Book review: Österreich – Raum und Gesellschaft
Seger, M.: Österreich – Raum und Gesellschaft, Klagenfurt am Wörthersee, Verlag des Naturwissenschaftlichen Vereins für Kärnten, 648 ff., ISBN 978-3-85328-087-4, EUR 39,00, 2019.
Es ist ein außergewöhnlich umfang- und materialreiches Werk über Österreich anzuzeigen: 648 Seiten im Großformat cm, mit einem Gewicht von 3,8 kg, 450 Graphiken und Diagrammen, 1200 Fotos, 33 doppelseitigen Karten und 650 Literaturtiteln, das zugleich einen extrem günstigen Ladenpreis besitzt.
Bevor eine Bewertung erfolgt, müssen zuerst Konzeption und Inhalt vorgestellt werden. Das Werk ist sehr klar in drei Teile gegliedert: (1) „Raum und Gesellschaft“, (2) „Vermessung der Landschaft“, (3) „Porträts der Bundesländer“. Dabei sind Teil 1 und 2 österreichweit angelegt (S. 1–243), während der sehr umfangreiche Teil 3 (S. 244–633) die neun Bundesländer einzeln vorstellt.
Teil 1 entwirft zu Beginn im Abschnitt „Österreich. Der Staat und sein Territorium“ zentrale Charakteristika von Österreich, wobei die Geschichte eine wichtige Rolle spielt. Dann werden „Bevölkerung, städtischer und ländlicher Raum“ und „Gesellschaftliche Prozesse und Disparitäten“ dargestellt. Darauf folgt „Erwerbsstrukturen und Wirtschaft, Daseinsvorsorge“, „Landschaft, Landwirtschaft und Wald“ sowie „Tourismus als Wertschätzung von Landschaft und Kultur“. Alle Themen werden extrem materialreich und unter Auswertung neuester statistischer Daten aufgearbeitet, wobei die über 100 Karten auf Bezirks- und Gemeindeebene besonders ins Auge fallen, die viele Sachverhalte in ihrer räumlichen Verbreitung präsentieren. Abgerundet wird die Darstellung durch Diagramme, Tabellen und aufschlussreiche Fotos, sodass bei jedem Themenfeld ein äußerst differenziertes Bild entsteht.

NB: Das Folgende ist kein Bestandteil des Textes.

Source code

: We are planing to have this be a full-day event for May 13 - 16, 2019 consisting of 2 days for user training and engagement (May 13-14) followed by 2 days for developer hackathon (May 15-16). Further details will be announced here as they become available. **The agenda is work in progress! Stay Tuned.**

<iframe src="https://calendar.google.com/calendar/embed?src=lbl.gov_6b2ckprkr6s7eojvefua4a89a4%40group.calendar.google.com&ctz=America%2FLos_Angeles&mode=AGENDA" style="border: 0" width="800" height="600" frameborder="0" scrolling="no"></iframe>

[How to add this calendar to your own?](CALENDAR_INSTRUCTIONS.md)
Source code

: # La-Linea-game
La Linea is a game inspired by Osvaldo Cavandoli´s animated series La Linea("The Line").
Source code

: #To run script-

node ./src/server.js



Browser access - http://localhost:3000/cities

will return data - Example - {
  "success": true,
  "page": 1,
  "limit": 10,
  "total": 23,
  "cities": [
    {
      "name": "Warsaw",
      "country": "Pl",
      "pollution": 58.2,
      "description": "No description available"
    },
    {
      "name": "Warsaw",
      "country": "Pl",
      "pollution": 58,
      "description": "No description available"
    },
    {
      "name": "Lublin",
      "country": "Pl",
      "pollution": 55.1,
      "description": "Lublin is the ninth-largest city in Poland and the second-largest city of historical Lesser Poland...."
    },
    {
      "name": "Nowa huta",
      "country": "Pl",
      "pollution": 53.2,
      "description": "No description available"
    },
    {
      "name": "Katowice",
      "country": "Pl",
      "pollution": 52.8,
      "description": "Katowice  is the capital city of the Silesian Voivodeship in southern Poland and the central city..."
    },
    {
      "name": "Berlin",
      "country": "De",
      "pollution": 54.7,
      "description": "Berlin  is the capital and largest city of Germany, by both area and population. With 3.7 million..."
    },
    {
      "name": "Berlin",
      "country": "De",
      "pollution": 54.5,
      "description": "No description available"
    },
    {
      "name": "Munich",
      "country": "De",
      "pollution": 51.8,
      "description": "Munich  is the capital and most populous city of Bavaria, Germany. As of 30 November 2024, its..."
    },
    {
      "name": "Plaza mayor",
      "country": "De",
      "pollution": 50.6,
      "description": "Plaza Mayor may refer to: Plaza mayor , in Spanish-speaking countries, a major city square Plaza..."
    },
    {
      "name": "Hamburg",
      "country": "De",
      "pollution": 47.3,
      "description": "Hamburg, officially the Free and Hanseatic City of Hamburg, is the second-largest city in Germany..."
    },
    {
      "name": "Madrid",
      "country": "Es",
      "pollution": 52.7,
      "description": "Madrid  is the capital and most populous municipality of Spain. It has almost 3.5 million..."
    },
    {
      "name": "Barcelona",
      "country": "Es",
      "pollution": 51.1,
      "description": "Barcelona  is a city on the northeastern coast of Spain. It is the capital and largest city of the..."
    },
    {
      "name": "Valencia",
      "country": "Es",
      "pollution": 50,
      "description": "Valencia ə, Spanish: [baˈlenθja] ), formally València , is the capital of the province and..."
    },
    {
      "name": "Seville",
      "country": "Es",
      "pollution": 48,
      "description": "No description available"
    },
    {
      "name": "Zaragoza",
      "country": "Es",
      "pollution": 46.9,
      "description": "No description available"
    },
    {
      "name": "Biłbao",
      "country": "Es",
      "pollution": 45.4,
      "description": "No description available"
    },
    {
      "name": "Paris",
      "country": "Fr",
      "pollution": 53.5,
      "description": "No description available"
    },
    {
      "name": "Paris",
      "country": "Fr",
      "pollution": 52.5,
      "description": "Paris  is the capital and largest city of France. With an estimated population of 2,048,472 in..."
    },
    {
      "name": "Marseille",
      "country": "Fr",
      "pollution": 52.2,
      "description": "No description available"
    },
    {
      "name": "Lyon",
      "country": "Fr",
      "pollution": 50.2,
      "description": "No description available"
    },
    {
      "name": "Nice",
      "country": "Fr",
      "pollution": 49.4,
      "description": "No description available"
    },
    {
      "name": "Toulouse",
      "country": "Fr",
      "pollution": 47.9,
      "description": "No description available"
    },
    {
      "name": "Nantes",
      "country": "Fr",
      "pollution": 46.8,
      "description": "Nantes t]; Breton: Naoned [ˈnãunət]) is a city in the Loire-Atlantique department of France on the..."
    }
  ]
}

Teil 2 beginnt mit Landnutzungs-Karten über ganz Österreich im Maßstab 1:200 000 (kartographische Umsetzung: Thomas Hafner), die auf 60 Seiten erstmals publiziert werden, deren Methodik zu Beginn erläutert wird und die durch drei doppelseitige Übersichtskarten „Österreich und seine Nachbarschaft“ im Maßstab 1:750 000 abgerundet werden (de facto ein Atlas im Buch). Darauf folgen die Abschnitte „Die geologisch-morphologische Landesnatur“, „Die Landschaften der Klimaelemente“ und „Artenvielfalt und Biotoptypen – die Vegetationsstruktur“. Abgeschlossen wird dieser Teil durch den Abschnitt „Umweltbewertungen“, in dem Böden, Gewässer und Schutzgebiete gesondert dargestellt werden, weil sie jeweils eigene Rechtsmaterien darstellen. Auch in diesem Teil verdeutlichen wieder sehr viele Karten, Diagramme, Tabellen und Fotos die dargestellten Sachverhalte.
Teil 3 ist nicht nur mit Abstand der umfangreichste, er wird auch im Vorwort auf besondere Weise begründet: Den Bundesländern kommt „… im Sinn der regionalen Identität und der raumbezogenen Zugehörigkeit große Bedeutung zu, stellt doch das eigene Bundesland den Mittelpunkt der Lebensinteressen für den Großteil der Bevölkerung dar. Mit den ‚Porträts der Bundesländer‘ wechselt eine wissenschaftsnahe Perspektive zu einer alltagsweltlichen Sicht“ (S. 9). Die Darstellung jedes Bundeslandes beginnt mit einem „Überblick“ (zentrale Charakteristika, Abriss der territorialen Entwicklung, Naturräume, administrative Gliederung, Leitideen der Raumordnung, Bevölkerung und Wirtschaft), und dann folgen umfangreiche Vorstellungen aller Einzelregionen (Bezirke oder Gruppen von Bezirken). Auch in Teil 3 gibt es zahlreiche Karten, Diagramme und Tabellen; was hier aber besonders ins Auge fällt, ist die sehr große Zahl von Fotos, die meist vom Autor stammen und ausgesprochen aussagekräftig sind – zusammen mit dem Text und den anderen Abbildungen sorgen sie dafür, dass sich auch regionsfremde Personen ein gutes „Bild“ der regionalen Vielfalt Österreichs machen können.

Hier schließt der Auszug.